Description

VECT 2.0 ransomware has emerged as a significant cybersecurity threat due to critical flaws in its encryption and file handling mechanisms that can permanently damage victim files. Researchers analyzing the Windows variant discovered that files affected by VECT 2.0 may remain unrecoverable even if attackers provide a decryptor after a ransom payment. The ransomware adds a vect extension to files before the encryption process begins. As a result, files may appear encrypted even when the process fails, is interrupted, or only partially completes. This behavior creates confusion during recovery efforts and increases the likelihood of permanent data loss. The issue is linked to several design and implementation weaknesses within the ransomware.

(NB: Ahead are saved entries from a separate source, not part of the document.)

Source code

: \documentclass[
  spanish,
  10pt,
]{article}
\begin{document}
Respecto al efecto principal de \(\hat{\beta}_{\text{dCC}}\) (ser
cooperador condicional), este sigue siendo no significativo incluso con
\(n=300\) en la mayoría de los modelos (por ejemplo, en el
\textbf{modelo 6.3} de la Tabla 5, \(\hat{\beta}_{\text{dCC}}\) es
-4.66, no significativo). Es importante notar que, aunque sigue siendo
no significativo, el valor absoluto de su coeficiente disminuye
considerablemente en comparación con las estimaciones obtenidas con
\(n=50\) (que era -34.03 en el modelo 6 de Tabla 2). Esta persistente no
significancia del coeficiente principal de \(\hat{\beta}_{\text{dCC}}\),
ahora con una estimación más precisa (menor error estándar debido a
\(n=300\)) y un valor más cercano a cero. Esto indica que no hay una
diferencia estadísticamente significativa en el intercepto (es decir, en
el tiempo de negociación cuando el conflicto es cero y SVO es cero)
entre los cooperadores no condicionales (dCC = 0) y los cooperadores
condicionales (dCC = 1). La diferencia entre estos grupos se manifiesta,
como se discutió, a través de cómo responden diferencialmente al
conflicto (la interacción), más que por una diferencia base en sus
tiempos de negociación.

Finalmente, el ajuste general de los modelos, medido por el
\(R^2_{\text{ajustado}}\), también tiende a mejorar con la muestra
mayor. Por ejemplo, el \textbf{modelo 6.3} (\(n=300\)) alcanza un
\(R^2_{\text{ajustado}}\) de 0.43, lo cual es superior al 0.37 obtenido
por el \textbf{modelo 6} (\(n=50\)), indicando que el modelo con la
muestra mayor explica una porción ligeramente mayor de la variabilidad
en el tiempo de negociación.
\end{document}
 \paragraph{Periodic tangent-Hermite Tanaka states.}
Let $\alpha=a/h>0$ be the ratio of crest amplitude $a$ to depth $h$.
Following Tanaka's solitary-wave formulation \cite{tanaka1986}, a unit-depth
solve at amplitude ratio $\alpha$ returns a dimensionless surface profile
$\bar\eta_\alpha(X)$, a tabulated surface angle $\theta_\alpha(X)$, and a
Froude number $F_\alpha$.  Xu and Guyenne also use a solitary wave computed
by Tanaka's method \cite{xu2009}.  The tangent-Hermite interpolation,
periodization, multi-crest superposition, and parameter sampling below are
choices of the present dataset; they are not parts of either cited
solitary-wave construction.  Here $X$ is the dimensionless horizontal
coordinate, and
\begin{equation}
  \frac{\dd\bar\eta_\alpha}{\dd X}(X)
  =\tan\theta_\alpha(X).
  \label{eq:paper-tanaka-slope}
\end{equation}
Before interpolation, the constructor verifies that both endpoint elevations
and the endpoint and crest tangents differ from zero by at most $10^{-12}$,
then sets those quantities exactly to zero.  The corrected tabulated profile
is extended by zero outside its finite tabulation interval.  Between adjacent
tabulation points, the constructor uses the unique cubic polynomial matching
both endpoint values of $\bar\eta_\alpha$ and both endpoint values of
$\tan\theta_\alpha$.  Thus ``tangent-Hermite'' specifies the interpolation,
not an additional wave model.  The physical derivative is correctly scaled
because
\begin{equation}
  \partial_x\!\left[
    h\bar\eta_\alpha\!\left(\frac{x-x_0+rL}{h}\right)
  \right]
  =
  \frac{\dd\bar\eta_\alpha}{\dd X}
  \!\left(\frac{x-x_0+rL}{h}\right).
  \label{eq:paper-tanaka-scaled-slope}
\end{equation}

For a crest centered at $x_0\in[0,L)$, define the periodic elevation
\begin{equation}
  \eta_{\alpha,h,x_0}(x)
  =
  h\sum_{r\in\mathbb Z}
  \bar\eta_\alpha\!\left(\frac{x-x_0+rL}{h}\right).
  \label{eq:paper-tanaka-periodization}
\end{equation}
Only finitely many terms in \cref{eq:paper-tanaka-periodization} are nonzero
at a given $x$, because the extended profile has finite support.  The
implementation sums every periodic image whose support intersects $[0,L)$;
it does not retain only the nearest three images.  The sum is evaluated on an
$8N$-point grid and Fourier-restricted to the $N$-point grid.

For larger files, VECT 2.0 encrypts multiple sections using different encryption values but stores only the final value required for decryption. Because earlier encryption values are not retained, some portions of the affected files cannot be restored correctly. Researchers also identified memory management flaws that impact files ranging from 32 KB to 128 KB in size. These issues can cause files to be processed incorrectly, resulting in incomplete encryption, corruption, or data loss. In addition, the ransomware relies on shared resources across multiple worker threads. This approach introduces race conditions where different threads may overwrite data being processed by others. Such conflicts can leave files in inconsistent states, partially encrypted, corrupted, or completely unusable. These technical flaws significantly complicate recovery efforts because affected files may not follow a consistent encryption pattern. Traditional decryptors are generally designed to work with predictable encryption methods and may fail when handling the irregular conditions created by VECT 2.0. Security experts therefore recommend prioritizing prevention rather than relying on decryption after an attack. Organizations should implement strong endpoint protection, maintain regular and offline backups, apply timely software updates and security patches, and deploy ransomware detection and monitoring solutions. A well tested incident response plan is also essential to minimize operational disruption and improve recovery outcomes following a ransomware incident.